Film Review: Life of Pi

“Life of Pi” by Yann Martel, was one of my favorite novels after my mother and I read it in a mother-daughter book club. While it was released in 2001, it stayed relevant enough to be chosen for our group to read in 2010. As such a huge fan of the book, I did not expect to be as enthused about the film adaptation, directed by Ang Lee (2012), but could not have been more wrong. “Life of Pi,” the film, is now among my favorites through both mediums, and I actually prefer the movie to the book unlike other popular adaptation like “The Hunger Games” and “Harry Potter.” There are several reasons why Lee’s work is profoundly superior, including his use of dualism, spirituality, and seamless transitions between the past and present.

Martel’s story follows the protagonist Pi, played by Suraj Sharma, as he attempts to survive and return to civilization after losing everyone and everything in a shipwreck. The particularly exceptional aspect of Pi’s story is that the only other surviving ship passenger, who floats across the world in a lifeboat with him for 227 days, is Richard Parker, a Bengal tiger. Pi must protect himself from Richard Parker while also befriending him, as they only have one another. Pi and Richard Parker are parallels of one another, and Lee displays this countless times in his direction. The two develop a pattern of non-threatening eye contact throughout the story, despite Richard Parker’s nature and instinctual desire to feed himself and remain a predator. Pi’s family were zookeepers, which explained the exotic animals traveling aboard the ship with them, and his father was insistent that predators would always be ruthless and unlearning. Pi believed, through his spirituality, that Richard Parker had a soul and could learn and understand. This spiritual connection and belief between the two tied them together. Without giving away too much, there is even a chance that Richard Parker and Pi are the same. You’ll have to watch (or read) to see what I mean!
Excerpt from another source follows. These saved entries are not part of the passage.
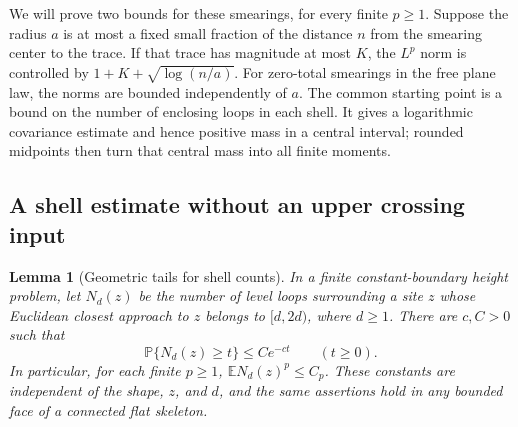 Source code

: \documentclass[11pt]{article}
\newcommand{\E}{\mathbb E}
\newcommand{\Prob}{\mathbb P}
\newtheorem{lemma}[theorem]{Lemma}
\theoremstyle{definition}
\theoremstyle{remark}
\numberwithin{equation}{section}
\begin{document}
We will prove two bounds for these smearings, for every finite $p\geq1$.
Suppose the radius $a$ is at most a fixed small fraction of the distance
$n$ from the smearing center to the trace.  If that trace has magnitude
at most $K$, the $L^p$ norm is controlled by
$1+K+\sqrt{\log(n/a)}$.  For zero-total smearings in the free plane
law, the norms are bounded independently of $a$.  The common starting point is a bound on the
number of enclosing loops in each shell.  It gives a logarithmic
covariance estimate and hence positive mass in a central interval;
rounded midpoints then turn that central mass into all finite moments.

\subsection{A shell estimate without an upper crossing input}

\begin{lemma}[Geometric tails for shell counts]\label{lem:shell-moments}
In a finite constant-boundary height problem, let $N_d(z)$ be the number
of level loops surrounding a site $z$ whose Euclidean closest approach
to $z$ belongs to $[d,2d)$, where $d\geq1$.  There are $c,C>0$ such that
\begin{equation}\label{moments:shell-tail}
 \Prob\{N_d(z)\geq t\}\leq Ce^{-ct}\qquad(t\geq0).
\end{equation}
In particular, for each finite $p\geq1$, $\E N_d(z)^p\leq C_p$.
These constants are independent of the shape, $z$, and $d$, and the
same assertions hold in any bounded face of a connected flat skeleton.
\end{lemma}
\end{document}
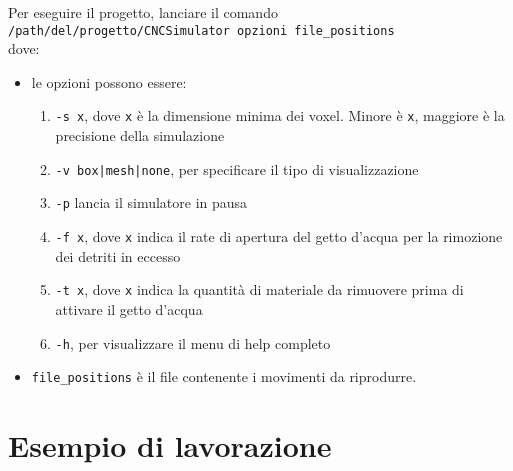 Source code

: Per eseguire il progetto, lanciare il comando\\ \verb!/path/del/progetto/CNCSimulator opzioni file_positions!\\ dove:
\begin{itemize}
  \item le opzioni possono essere:
    \begin{enumerate}[noitemsep]
      \item \verb!-s x!, dove \verb!x! è la dimensione minima dei voxel. Minore è \verb!x!, maggiore è la precisione della simulazione
      \item \verb!-v box|mesh|none!, per specificare il tipo di visualizzazione
      \item \verb!-p! lancia il simulatore in pausa
      \item \verb!-f x!, dove \verb!x! indica il rate di apertura del getto d'acqua per la rimozione dei detriti in eccesso
      \item \verb!-t x!, dove \verb!x! indica la quantità di materiale da rimuovere prima di attivare il getto d'acqua
      \item \verb!-h!, per visualizzare il menu di help completo
    \end{enumerate}
  \item \verb!file_positions! è il file contenente i movimenti da riprodurre.
\end{itemize}

\section{Esempio di lavorazione}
The visuals in Lee’s film are striking — sunsets in the middle of the ocean, bioluminescent algae lighting up the darkest nights, and the amazingly advanced CGI Richard Parker. As Pi and Richard float from the Mariana Trench, where the wreck occurs, to the coast of Mexico, they are met with a Humpback whale, sharks, flying fish, and even a floating island. Pi and Richard are presented as counterparts, as enemies, and as friends. They learn to coexist and eventually to rely on one another. The many months at sea are a test of physique, mental adaptation and faith, and Suraj Sharma makes Pi’s spiritual journey as convincing as his nautical one. The white lifeboat is surely symbolic of something, but mostly serves as the blank canvas on which the events of the story take place, as well as providing an aesthetically pleasing base for beautiful aerial shots as the creatures of the sea circle the boat time and time again. It is no surprise Lee earned the Academy Award for Best Director for the film. 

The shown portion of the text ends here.